Interest rate has been cut to almost zero. The US Federal Reserve brought interest rate to a target rate of 0.00% to 0.25% on Sunday evening 15 March 2020. Market has been expecting the Fed to cut rate to almost zero percent during the March 17-18 FOMC meeting but the Fed cancel the meeting and instead cuts interest rate before the meeting in an emergency move. The US Federal Reserve has cut interest rate in 2 emergency situations to zero and this should reduce the holding and opportunity cost of Gold, which should spur the price of gold higher

The coronavirus may have slowed down in China but in Europe and the U.S., the virus is spreading at a faster rate than the spread in China, which was its birthplace.
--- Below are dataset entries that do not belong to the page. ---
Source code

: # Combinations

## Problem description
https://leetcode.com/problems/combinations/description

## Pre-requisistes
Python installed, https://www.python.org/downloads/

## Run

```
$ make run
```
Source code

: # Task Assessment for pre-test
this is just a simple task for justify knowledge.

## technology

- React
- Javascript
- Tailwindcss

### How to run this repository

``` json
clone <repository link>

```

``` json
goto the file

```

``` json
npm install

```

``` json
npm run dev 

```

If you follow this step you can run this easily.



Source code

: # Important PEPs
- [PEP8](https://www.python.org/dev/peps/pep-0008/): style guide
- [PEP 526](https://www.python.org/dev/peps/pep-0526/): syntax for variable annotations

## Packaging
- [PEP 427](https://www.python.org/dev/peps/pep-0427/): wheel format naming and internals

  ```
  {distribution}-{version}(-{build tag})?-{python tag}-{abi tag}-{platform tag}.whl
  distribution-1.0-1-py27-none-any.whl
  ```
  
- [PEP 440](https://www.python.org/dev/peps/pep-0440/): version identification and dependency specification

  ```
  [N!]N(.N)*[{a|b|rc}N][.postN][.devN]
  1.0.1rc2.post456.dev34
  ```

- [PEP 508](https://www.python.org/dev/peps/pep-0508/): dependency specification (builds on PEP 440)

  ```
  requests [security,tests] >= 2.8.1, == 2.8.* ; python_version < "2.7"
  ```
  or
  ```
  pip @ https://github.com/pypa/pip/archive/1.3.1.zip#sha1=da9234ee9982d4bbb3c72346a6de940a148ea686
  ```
The economic impact could be big.  On 16 March 2020 European Commission forecasted the effects of the virus could push the EU into a recession. Together with the U.S, the economic impacts are likely to lead to a global recession. This could favour Gold which is considered a safe haven asset.

Currently, for the past few days, the market is in a “sell everything” mood. This could be a situation of losses or margin calls and whatever assets, especially those profitable, are liquidated to cover margin calls or losses arising from the rapid decline in the equity market. This cannot last forever. One day, this movement will stop and value will prevail. Gold will regain its glitters.

Look to buy gold on its decline below $1400. Stop should be placed below $1345. We are expecting a rally back to $1700 in 6-9 months’ time.